* [Task brief] The entries underneath need to be duplicated exactly, with none omitted.

==== Provided data ====

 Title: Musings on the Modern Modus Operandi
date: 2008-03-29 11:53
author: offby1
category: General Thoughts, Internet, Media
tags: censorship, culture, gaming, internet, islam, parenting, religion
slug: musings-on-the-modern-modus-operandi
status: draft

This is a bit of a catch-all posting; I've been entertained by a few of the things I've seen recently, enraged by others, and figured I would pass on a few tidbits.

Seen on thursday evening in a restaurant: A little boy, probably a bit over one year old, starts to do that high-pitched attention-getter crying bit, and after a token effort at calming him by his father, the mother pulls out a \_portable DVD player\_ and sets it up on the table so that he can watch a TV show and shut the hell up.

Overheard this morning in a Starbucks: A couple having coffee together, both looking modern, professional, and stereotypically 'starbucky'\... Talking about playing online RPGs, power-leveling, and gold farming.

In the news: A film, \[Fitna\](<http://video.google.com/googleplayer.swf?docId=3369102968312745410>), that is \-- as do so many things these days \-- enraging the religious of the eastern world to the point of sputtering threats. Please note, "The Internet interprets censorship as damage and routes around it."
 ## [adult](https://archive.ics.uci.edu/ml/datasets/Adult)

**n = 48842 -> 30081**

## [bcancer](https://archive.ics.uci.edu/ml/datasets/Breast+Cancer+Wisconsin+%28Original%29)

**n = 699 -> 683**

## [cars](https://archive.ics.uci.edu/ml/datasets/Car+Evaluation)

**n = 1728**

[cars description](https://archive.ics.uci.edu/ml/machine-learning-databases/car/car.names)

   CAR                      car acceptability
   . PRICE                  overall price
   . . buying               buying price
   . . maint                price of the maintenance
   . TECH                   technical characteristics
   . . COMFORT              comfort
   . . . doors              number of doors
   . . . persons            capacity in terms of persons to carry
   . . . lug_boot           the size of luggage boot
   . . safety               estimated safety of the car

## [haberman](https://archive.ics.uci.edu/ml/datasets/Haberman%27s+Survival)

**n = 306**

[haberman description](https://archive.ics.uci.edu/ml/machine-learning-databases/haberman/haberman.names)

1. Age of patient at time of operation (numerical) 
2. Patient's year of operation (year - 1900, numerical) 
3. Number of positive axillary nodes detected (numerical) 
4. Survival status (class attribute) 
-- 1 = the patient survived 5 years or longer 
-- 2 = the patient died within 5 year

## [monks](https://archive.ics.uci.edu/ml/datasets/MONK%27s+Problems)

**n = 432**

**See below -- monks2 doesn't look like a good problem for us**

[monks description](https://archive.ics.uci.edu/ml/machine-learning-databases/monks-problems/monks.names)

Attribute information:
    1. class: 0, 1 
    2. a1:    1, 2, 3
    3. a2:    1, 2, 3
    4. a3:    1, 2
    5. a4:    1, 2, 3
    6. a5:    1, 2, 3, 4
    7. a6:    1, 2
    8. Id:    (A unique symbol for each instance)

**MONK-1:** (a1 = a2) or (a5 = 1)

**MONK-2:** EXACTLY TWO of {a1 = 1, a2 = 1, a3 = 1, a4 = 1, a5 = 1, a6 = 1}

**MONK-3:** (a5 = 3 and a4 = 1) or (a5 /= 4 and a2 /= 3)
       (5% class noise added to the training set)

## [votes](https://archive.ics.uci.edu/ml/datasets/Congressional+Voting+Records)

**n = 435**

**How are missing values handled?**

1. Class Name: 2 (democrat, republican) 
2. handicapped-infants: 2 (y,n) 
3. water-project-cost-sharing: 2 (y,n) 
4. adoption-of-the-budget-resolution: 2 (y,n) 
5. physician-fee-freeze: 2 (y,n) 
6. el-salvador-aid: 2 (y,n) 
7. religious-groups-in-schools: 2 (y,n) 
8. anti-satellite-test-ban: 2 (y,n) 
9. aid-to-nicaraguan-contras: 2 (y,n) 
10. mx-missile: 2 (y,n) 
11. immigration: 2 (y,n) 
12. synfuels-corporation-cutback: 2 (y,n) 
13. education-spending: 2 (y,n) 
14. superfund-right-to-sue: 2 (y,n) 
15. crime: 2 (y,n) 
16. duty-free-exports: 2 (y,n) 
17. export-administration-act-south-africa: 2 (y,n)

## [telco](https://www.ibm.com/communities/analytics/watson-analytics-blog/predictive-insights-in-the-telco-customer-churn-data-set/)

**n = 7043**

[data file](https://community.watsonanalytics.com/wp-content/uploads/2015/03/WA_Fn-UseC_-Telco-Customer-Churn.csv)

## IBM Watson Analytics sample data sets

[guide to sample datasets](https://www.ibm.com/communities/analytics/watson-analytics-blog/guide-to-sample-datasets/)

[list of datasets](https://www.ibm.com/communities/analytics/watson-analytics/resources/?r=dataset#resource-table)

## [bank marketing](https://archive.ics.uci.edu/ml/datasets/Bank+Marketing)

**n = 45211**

====

* [Exercise response]
 Title: Musings on the Modern Modus Operandi
date: 2008-03-29 11:53
author: offby1
category: General Thoughts, Internet, Media
tags: censorship, culture, gaming, internet, islam, parenting, religion
slug: musings-on-the-modern-modus-operandi
status: draft

This is a bit of a catch-all posting; I've been entertained by a few of the things I've seen recently, enraged by others, and figured I would pass on a few tidbits.

Seen on thursday evening in a restaurant: A little boy, probably a bit over one year old, starts to do that high-pitched attention-getter crying bit, and after a token effort at calming him by his father, the mother pulls out a \_portable DVD player\_ and sets it up on the table so that he can watch a TV show and shut the hell up.

Overheard this morning in a Starbucks: A couple having coffee together, both looking modern, professional, and stereotypically 'starbucky'\... Talking about playing online RPGs, power-leveling, and gold farming.

In the news: A film, \[Fitna\](<http://video.google.com/googleplayer.swf?docId=3369102968312745410>), that is \-- as do so many things these days \-- enraging the religious of the eastern world to the point of sputtering threats. Please note, "The Internet interprets censorship as damage and routes around it."
 ## [adult](https://archive.ics.uci.edu/ml/datasets/Adult)

**n = 48842 -> 30081**

## [bcancer](https://archive.ics.uci.edu/ml/datasets/Breast+Cancer+Wisconsin+%28Original%29)

**n = 699 -> 683**

## [cars](https://archive.ics.uci.edu/ml/datasets/Car+Evaluation)

**n = 1728**

[cars description](https://archive.ics.uci.edu/ml/machine-learning-databases/car/car.names)

   CAR                      car acceptability
   . PRICE                  overall price
   . . buying               buying price
   . . maint                price of the maintenance
   . TECH                   technical characteristics
   . . COMFORT              comfort
   . . . doors              number of doors
   . . . persons            capacity in terms of persons to carry
   . . . lug_boot           the size of luggage boot
   . . safety               estimated safety of the car

## [haberman](https://archive.ics.uci.edu/ml/datasets/Haberman%27s+Survival)

**n = 306**

[haberman description](https://archive.ics.uci.edu/ml/machine-learning-databases/haberman/haberman.names)

1. Age of patient at time of operation (numerical) 
2. Patient's year of operation (year - 1900, numerical) 
3. Number of positive axillary nodes detected (numerical) 
4. Survival status (class attribute) 
-- 1 = the patient survived 5 years or longer 
-- 2 = the patient died within 5 year

## [monks](https://archive.ics.uci.edu/ml/datasets/MONK%27s+Problems)

**n = 432**

**See below -- monks2 doesn't look like a good problem for us**

[monks description](https://archive.ics.uci.edu/ml/machine-learning-databases/monks-problems/monks.names)

Attribute information:
    1. class: 0, 1 
    2. a1:    1, 2, 3
    3. a2:    1, 2, 3
    4. a3:    1, 2
    5. a4:    1, 2, 3
    6. a5:    1, 2, 3, 4
    7. a6:    1, 2
    8. Id:    (A unique symbol for each instance)

**MONK-1:** (a1 = a2) or (a5 = 1)

**MONK-2:** EXACTLY TWO of {a1 = 1, a2 = 1, a3 = 1, a4 = 1, a5 = 1, a6 = 1}

**MONK-3:** (a5 = 3 and a4 = 1) or (a5 /= 4 and a2 /= 3)
       (5% class noise added to the training set)

## [votes](https://archive.ics.uci.edu/ml/datasets/Congressional+Voting+Records)

**n = 435**

**How are missing values handled?**

1. Class Name: 2 (democrat, republican) 
2. handicapped-infants: 2 (y,n) 
3. water-project-cost-sharing: 2 (y,n) 
4. adoption-of-the-budget-resolution: 2 (y,n) 
5. physician-fee-freeze: 2 (y,n) 
6. el-salvador-aid: 2 (y,n) 
7. religious-groups-in-schools: 2 (y,n) 
8. anti-satellite-test-ban: 2 (y,n) 
9. aid-to-nicaraguan-contras: 2 (y,n) 
10. mx-missile: 2 (y,n) 
11. immigration: 2 (y,n) 
12. synfuels-corporation-cutback: 2 (y,n) 
13. education-spending: 2 (y,n) 
14. superfund-right-to-sue: 2 (y,n) 
15. crime: 2 (y,n) 
16. duty-free-exports: 2 (y,n) 
17. export-administration-act-south-africa: 2 (y,n)

## [telco](https://www.ibm.com/communities/analytics/watson-analytics-blog/predictive-insights-in-the-telco-customer-churn-data-set/)

**n = 7043**

[data file](https://community.watsonanalytics.com/wp-content/uploads/2015/03/WA_Fn-UseC_-Telco-Customer-Churn.csv)

## IBM Watson Analytics sample data sets

[guide to sample datasets](https://www.ibm.com/communities/analytics/watson-analytics-blog/guide-to-sample-datasets/)

[list of datasets](https://www.ibm.com/communities/analytics/watson-analytics/resources/?r=dataset#resource-table)

## [bank marketing](https://archive.ics.uci.edu/ml/datasets/Bank+Marketing)

**n = 45211**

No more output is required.